L’Universo ha avuto un inizio? E avrà anche una fine?
«Fino a pochissimo tempo fa i cosmologi credevano che l’Universo avesse avuto inizio con il Big Bang 13,7 miliardi di anni fa. Oggi la moda è cambiata e non pochi cosmologi sono dell’opinione che non è il Big Bang a rappresentare l’origine delle cose. Continuiamo a chiederci: insomma, il tempo avrà fine oppure no? La risposta dipende da un’altra domanda-chiave: da come e da quanto l’Universo continuerà a espandersi. E, secondo le evidenze attuali, non sembra che il tempo abbia la fine segnata».

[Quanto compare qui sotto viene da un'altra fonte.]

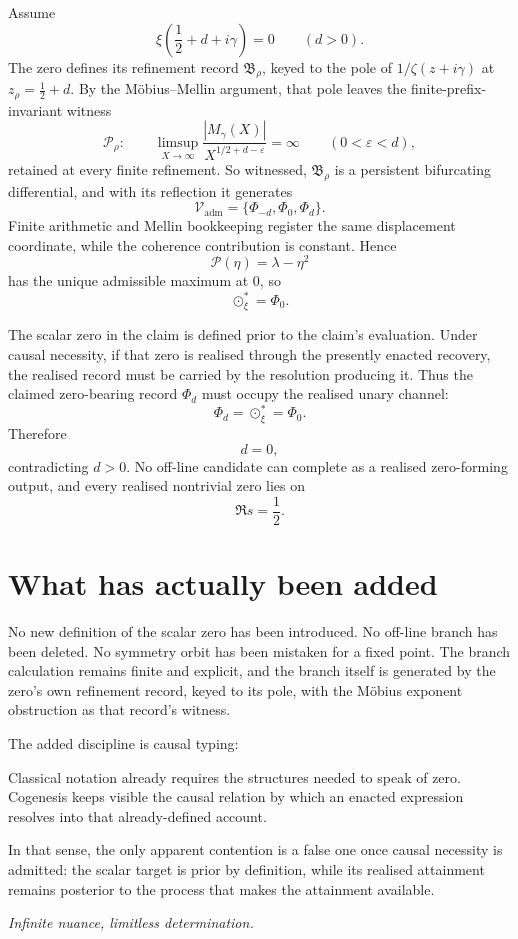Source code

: \documentclass[11pt]{article}
\newcommand{\Pheart}{\mathcal P}
\begin{document}
Assume
\[
\xi\!\left(\frac12+d+i\gamma\right)=0
\qquad(d>0).
\]
The zero defines its refinement record \(\mathfrak B_\rho\), keyed to the pole of \(1/\zeta(z+i\gamma)\) at \(z_\rho=\frac12+d\). By the M\"obius--Mellin argument, that pole leaves the finite-prefix-invariant witness
\[
\mathcal P_\rho:
\qquad
\limsup_{X\to\infty}
\frac{|M_\gamma(X)|}{X^{1/2+d-\varepsilon}}
=
\infty
\qquad(0<\varepsilon<d),
\]
retained at every finite refinement. So witnessed, \(\mathfrak B_\rho\) is a persistent bifurcating differential, and with its reflection it generates
\[
\mathcal V_{\mathrm{adm}}
=
\{\Phi_{-d},\Phi_0,\Phi_d\}.
\]
Finite arithmetic and Mellin bookkeeping register the same displacement coordinate, while the coherence contribution is constant. Hence
\[
\Pheart(\eta)=\lambda-\eta^2
\]
has the unique admissible maximum at \(0\), so
\[
\odot_\xi^\ast=\Phi_0.
\]

The scalar zero in the claim is defined prior to the claim's evaluation. Under causal necessity, if that zero is realised through the presently enacted recovery, the realised record must be carried by the resolution producing it. Thus the claimed zero-bearing record \(\Phi_d\) must occupy the realised unary channel:
\[
\Phi_d=\odot_\xi^\ast=\Phi_0.
\]
Therefore
\[
d=0,
\]
contradicting \(d>0\). No off-line candidate can complete as a realised zero-forming output, and every realised nontrivial zero lies on
\[
\Re s=\frac12.
\]

\section{What has actually been added}

No new definition of the scalar zero has been introduced. No off-line branch has been deleted. No symmetry orbit has been mistaken for a fixed point. The branch calculation remains finite and explicit, and the branch itself is generated by the zero's own refinement record, keyed to its pole, with the M\"obius exponent obstruction as that record's witness.

The added discipline is causal typing:

\medskip
\noindent
{}
\medskip

Classical notation already requires the structures needed to speak of zero. Cogenesis keeps visible the causal relation by which an enacted expression resolves into that already-defined account.

In that sense, the only apparent contention is a false one once causal necessity is admitted: the scalar target is prior by definition, while its realised attainment remains posterior to the process that makes the attainment available.

\begin{center}
\vspace{1.15em}
\emph{Infinite nuance, limitless determination.}
\end{center}
\end{document}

Il Templeton Prize assegnatole per lo straordinario impegno intellettuale profuso nel promuovere la spiritualità è stato oggetto di critiche da parte degli atei organizzati. Per spiegare le finalità del premio, lei ha usato argomentazioni scientifiche (lo «strano silenzio dell’Universo» e un «universo preparato per la vita»). Non le sembra che fra gli atei organizzati molti rifiutino la sola idea che uno scienziato possa lasciare spiragli aperti sull’origine dell’universo?
«Molti scienziati, di diversa estrazione, preferiscono non mescolare scienza e religione».

Altri, in maggioranza laici, affermano che la scienza può aiutare la religione a trovare Dio…

«Secondo me, c’è un modo migliore per esprimere questo pensiero. Io non sono credente e sono persuaso che la scienza ci sveli un universo che è comprensibile, ha uno schema razionale, non è arbitrario. Ma non è compito della scienza dire di più senza invadere la sfera di autonomia della fede religiosa».